Pictures do not belong in the copy; print every entry exactly as it stands.

· · · · · · ·

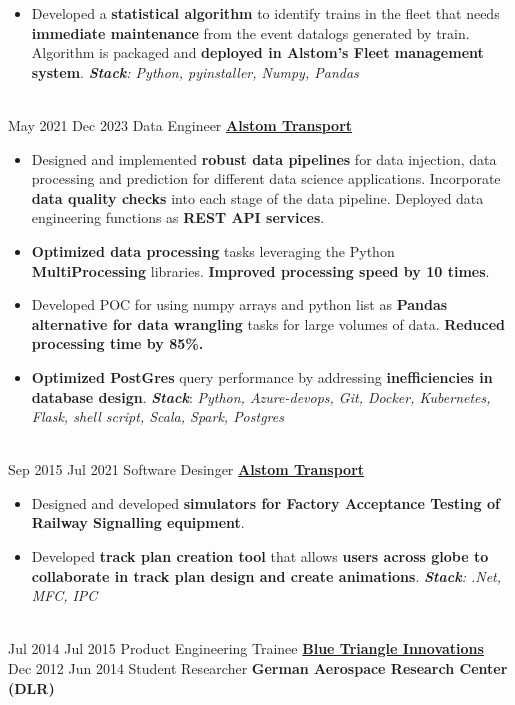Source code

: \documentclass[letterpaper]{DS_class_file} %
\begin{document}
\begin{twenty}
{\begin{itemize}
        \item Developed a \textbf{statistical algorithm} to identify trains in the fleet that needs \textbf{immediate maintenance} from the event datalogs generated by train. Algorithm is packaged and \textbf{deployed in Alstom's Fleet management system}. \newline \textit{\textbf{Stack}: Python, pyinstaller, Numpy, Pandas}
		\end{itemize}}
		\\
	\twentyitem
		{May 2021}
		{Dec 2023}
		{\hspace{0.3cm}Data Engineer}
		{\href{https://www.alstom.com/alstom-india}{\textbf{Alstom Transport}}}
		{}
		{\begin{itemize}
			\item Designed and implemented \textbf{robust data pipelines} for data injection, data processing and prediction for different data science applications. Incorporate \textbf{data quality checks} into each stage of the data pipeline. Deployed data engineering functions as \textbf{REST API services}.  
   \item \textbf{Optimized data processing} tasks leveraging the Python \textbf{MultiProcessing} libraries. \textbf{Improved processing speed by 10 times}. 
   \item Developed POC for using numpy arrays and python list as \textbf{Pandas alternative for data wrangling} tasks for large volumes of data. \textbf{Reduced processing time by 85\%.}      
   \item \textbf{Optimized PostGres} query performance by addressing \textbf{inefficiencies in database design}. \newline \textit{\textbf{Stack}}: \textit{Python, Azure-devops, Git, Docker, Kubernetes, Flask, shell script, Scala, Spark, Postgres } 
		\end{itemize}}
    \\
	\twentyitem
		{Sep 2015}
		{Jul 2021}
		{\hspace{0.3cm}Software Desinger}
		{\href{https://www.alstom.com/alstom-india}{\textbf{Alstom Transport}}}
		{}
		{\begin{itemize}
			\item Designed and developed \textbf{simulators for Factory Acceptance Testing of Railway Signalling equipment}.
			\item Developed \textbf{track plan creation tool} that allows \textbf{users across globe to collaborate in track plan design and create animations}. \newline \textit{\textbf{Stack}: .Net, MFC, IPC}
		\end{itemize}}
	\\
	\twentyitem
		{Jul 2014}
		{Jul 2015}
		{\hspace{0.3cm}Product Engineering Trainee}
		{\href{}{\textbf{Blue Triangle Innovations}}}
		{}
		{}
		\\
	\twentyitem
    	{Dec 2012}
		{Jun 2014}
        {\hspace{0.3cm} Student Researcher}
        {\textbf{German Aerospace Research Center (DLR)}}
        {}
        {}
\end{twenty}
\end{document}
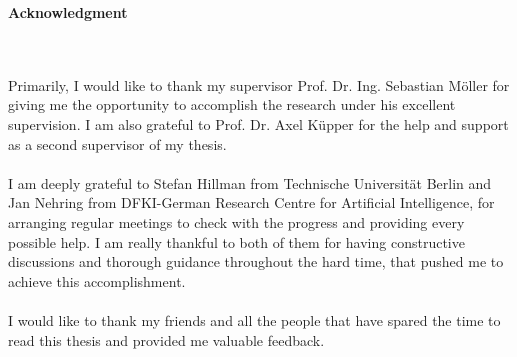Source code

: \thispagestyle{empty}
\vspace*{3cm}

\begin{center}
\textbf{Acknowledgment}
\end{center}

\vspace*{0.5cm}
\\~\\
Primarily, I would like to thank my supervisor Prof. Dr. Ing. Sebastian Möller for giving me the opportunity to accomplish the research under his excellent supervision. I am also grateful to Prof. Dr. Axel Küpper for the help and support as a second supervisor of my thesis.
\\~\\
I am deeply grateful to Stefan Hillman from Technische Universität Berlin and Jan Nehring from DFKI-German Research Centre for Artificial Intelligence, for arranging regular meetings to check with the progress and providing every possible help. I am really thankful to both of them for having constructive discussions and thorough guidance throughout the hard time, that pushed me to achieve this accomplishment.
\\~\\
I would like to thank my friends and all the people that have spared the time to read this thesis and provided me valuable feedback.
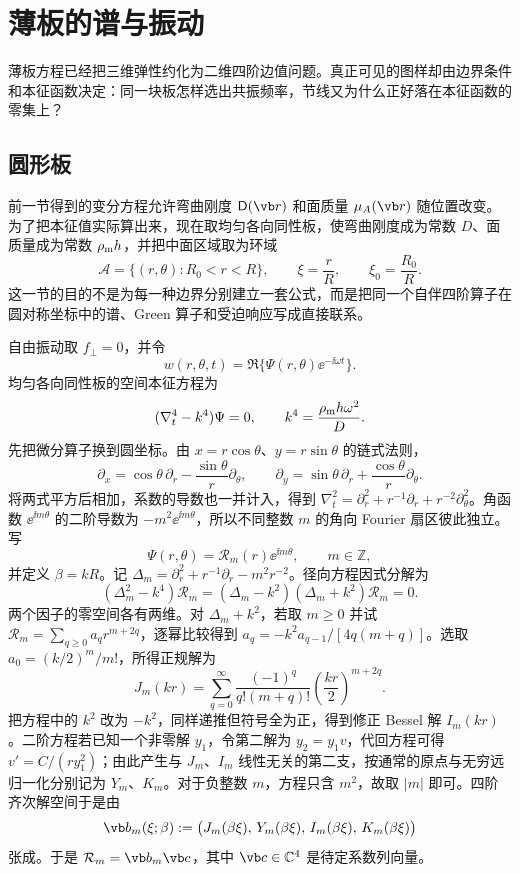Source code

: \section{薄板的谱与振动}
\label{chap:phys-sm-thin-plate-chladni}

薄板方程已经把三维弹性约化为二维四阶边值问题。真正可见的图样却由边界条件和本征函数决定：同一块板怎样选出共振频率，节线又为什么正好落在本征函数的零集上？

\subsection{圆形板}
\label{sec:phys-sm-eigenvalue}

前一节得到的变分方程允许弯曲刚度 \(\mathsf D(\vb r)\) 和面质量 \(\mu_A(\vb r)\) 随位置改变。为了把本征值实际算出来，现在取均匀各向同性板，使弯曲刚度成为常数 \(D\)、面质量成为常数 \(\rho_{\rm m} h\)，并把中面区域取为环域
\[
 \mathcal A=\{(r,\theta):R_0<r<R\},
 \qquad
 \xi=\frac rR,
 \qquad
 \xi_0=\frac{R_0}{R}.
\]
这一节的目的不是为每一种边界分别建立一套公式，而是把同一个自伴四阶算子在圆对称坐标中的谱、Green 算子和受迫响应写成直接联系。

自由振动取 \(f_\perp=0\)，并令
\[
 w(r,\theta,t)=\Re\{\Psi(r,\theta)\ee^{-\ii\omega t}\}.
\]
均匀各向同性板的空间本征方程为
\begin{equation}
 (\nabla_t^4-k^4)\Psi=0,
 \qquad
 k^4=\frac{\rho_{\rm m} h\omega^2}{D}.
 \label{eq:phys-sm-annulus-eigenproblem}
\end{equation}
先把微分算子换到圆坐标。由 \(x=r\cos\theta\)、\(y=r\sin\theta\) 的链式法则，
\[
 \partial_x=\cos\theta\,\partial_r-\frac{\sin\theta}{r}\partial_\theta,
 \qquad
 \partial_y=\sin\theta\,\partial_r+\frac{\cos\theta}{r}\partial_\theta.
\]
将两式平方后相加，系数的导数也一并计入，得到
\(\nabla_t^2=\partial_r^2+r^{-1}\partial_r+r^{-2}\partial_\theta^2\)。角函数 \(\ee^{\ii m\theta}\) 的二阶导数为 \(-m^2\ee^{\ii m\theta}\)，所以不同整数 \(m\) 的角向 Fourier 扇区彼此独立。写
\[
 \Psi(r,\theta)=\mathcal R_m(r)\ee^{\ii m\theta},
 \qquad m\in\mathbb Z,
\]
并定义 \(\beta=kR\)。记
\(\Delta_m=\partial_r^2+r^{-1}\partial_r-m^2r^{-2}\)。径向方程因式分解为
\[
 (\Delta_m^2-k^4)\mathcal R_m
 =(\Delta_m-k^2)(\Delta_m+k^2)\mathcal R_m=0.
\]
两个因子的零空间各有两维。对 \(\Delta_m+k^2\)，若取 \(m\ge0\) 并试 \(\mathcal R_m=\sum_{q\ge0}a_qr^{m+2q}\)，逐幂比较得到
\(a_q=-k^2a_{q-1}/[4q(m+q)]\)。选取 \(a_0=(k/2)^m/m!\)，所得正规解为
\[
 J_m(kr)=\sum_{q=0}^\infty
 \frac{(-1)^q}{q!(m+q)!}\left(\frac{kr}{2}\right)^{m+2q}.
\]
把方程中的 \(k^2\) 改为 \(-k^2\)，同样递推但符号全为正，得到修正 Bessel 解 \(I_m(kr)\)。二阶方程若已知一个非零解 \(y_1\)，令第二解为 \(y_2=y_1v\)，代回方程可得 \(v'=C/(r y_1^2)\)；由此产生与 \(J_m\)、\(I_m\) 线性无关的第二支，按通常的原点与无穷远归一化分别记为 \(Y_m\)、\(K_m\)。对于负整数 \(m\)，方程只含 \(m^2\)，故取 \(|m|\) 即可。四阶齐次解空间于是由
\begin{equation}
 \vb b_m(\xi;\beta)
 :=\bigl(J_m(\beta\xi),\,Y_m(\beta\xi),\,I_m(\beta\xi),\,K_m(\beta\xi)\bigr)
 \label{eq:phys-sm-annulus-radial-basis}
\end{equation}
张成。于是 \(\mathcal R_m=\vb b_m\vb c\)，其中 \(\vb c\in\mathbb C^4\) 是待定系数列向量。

· · · · · · ·

Your response
Source code

: \documentclass[letterpaper]{DS_class_file} %
\begin{document}
\begin{twenty}
{\begin{itemize}
        \item Developed a \textbf{statistical algorithm} to identify trains in the fleet that needs \textbf{immediate maintenance} from the event datalogs generated by train. Algorithm is packaged and \textbf{deployed in Alstom's Fleet management system}. \newline \textit{\textbf{Stack}: Python, pyinstaller, Numpy, Pandas}
		\end{itemize}}
		\\
	\twentyitem
		{May 2021}
		{Dec 2023}
		{\hspace{0.3cm}Data Engineer}
		{\href{https://www.alstom.com/alstom-india}{\textbf{Alstom Transport}}}
		{}
		{\begin{itemize}
			\item Designed and implemented \textbf{robust data pipelines} for data injection, data processing and prediction for different data science applications. Incorporate \textbf{data quality checks} into each stage of the data pipeline. Deployed data engineering functions as \textbf{REST API services}.  
   \item \textbf{Optimized data processing} tasks leveraging the Python \textbf{MultiProcessing} libraries. \textbf{Improved processing speed by 10 times}. 
   \item Developed POC for using numpy arrays and python list as \textbf{Pandas alternative for data wrangling} tasks for large volumes of data. \textbf{Reduced processing time by 85\%.}      
   \item \textbf{Optimized PostGres} query performance by addressing \textbf{inefficiencies in database design}. \newline \textit{\textbf{Stack}}: \textit{Python, Azure-devops, Git, Docker, Kubernetes, Flask, shell script, Scala, Spark, Postgres } 
		\end{itemize}}
    \\
	\twentyitem
		{Sep 2015}
		{Jul 2021}
		{\hspace{0.3cm}Software Desinger}
		{\href{https://www.alstom.com/alstom-india}{\textbf{Alstom Transport}}}
		{}
		{\begin{itemize}
			\item Designed and developed \textbf{simulators for Factory Acceptance Testing of Railway Signalling equipment}.
			\item Developed \textbf{track plan creation tool} that allows \textbf{users across globe to collaborate in track plan design and create animations}. \newline \textit{\textbf{Stack}: .Net, MFC, IPC}
		\end{itemize}}
	\\
	\twentyitem
		{Jul 2014}
		{Jul 2015}
		{\hspace{0.3cm}Product Engineering Trainee}
		{\href{}{\textbf{Blue Triangle Innovations}}}
		{}
		{}
		\\
	\twentyitem
    	{Dec 2012}
		{Jun 2014}
        {\hspace{0.3cm} Student Researcher}
        {\textbf{German Aerospace Research Center (DLR)}}
        {}
        {}
\end{twenty}
\end{document}
Source code

: \thispagestyle{empty}
\vspace*{3cm}

\begin{center}
\textbf{Acknowledgment}
\end{center}

\vspace*{0.5cm}
\\~\\
Primarily, I would like to thank my supervisor Prof. Dr. Ing. Sebastian Möller for giving me the opportunity to accomplish the research under his excellent supervision. I am also grateful to Prof. Dr. Axel Küpper for the help and support as a second supervisor of my thesis.
\\~\\
I am deeply grateful to Stefan Hillman from Technische Universität Berlin and Jan Nehring from DFKI-German Research Centre for Artificial Intelligence, for arranging regular meetings to check with the progress and providing every possible help. I am really thankful to both of them for having constructive discussions and thorough guidance throughout the hard time, that pushed me to achieve this accomplishment.
\\~\\
I would like to thank my friends and all the people that have spared the time to read this thesis and provided me valuable feedback.
Source code

: \section{薄板的谱与振动}
\label{chap:phys-sm-thin-plate-chladni}

薄板方程已经把三维弹性约化为二维四阶边值问题。真正可见的图样却由边界条件和本征函数决定：同一块板怎样选出共振频率，节线又为什么正好落在本征函数的零集上？

\subsection{圆形板}
\label{sec:phys-sm-eigenvalue}

前一节得到的变分方程允许弯曲刚度 \(\mathsf D(\vb r)\) 和面质量 \(\mu_A(\vb r)\) 随位置改变。为了把本征值实际算出来，现在取均匀各向同性板，使弯曲刚度成为常数 \(D\)、面质量成为常数 \(\rho_{\rm m} h\)，并把中面区域取为环域
\[
 \mathcal A=\{(r,\theta):R_0<r<R\},
 \qquad
 \xi=\frac rR,
 \qquad
 \xi_0=\frac{R_0}{R}.
\]
这一节的目的不是为每一种边界分别建立一套公式，而是把同一个自伴四阶算子在圆对称坐标中的谱、Green 算子和受迫响应写成直接联系。

自由振动取 \(f_\perp=0\)，并令
\[
 w(r,\theta,t)=\Re\{\Psi(r,\theta)\ee^{-\ii\omega t}\}.
\]
均匀各向同性板的空间本征方程为
\begin{equation}
 (\nabla_t^4-k^4)\Psi=0,
 \qquad
 k^4=\frac{\rho_{\rm m} h\omega^2}{D}.
 \label{eq:phys-sm-annulus-eigenproblem}
\end{equation}
先把微分算子换到圆坐标。由 \(x=r\cos\theta\)、\(y=r\sin\theta\) 的链式法则，
\[
 \partial_x=\cos\theta\,\partial_r-\frac{\sin\theta}{r}\partial_\theta,
 \qquad
 \partial_y=\sin\theta\,\partial_r+\frac{\cos\theta}{r}\partial_\theta.
\]
将两式平方后相加，系数的导数也一并计入，得到
\(\nabla_t^2=\partial_r^2+r^{-1}\partial_r+r^{-2}\partial_\theta^2\)。角函数 \(\ee^{\ii m\theta}\) 的二阶导数为 \(-m^2\ee^{\ii m\theta}\)，所以不同整数 \(m\) 的角向 Fourier 扇区彼此独立。写
\[
 \Psi(r,\theta)=\mathcal R_m(r)\ee^{\ii m\theta},
 \qquad m\in\mathbb Z,
\]
并定义 \(\beta=kR\)。记
\(\Delta_m=\partial_r^2+r^{-1}\partial_r-m^2r^{-2}\)。径向方程因式分解为
\[
 (\Delta_m^2-k^4)\mathcal R_m
 =(\Delta_m-k^2)(\Delta_m+k^2)\mathcal R_m=0.
\]
两个因子的零空间各有两维。对 \(\Delta_m+k^2\)，若取 \(m\ge0\) 并试 \(\mathcal R_m=\sum_{q\ge0}a_qr^{m+2q}\)，逐幂比较得到
\(a_q=-k^2a_{q-1}/[4q(m+q)]\)。选取 \(a_0=(k/2)^m/m!\)，所得正规解为
\[
 J_m(kr)=\sum_{q=0}^\infty
 \frac{(-1)^q}{q!(m+q)!}\left(\frac{kr}{2}\right)^{m+2q}.
\]
把方程中的 \(k^2\) 改为 \(-k^2\)，同样递推但符号全为正，得到修正 Bessel 解 \(I_m(kr)\)。二阶方程若已知一个非零解 \(y_1\)，令第二解为 \(y_2=y_1v\)，代回方程可得 \(v'=C/(r y_1^2)\)；由此产生与 \(J_m\)、\(I_m\) 线性无关的第二支，按通常的原点与无穷远归一化分别记为 \(Y_m\)、\(K_m\)。对于负整数 \(m\)，方程只含 \(m^2\)，故取 \(|m|\) 即可。四阶齐次解空间于是由
\begin{equation}
 \vb b_m(\xi;\beta)
 :=\bigl(J_m(\beta\xi),\,Y_m(\beta\xi),\,I_m(\beta\xi),\,K_m(\beta\xi)\bigr)
 \label{eq:phys-sm-annulus-radial-basis}
\end{equation}
张成。于是 \(\mathcal R_m=\vb b_m\vb c\)，其中 \(\vb c\in\mathbb C^4\) 是待定系数列向量。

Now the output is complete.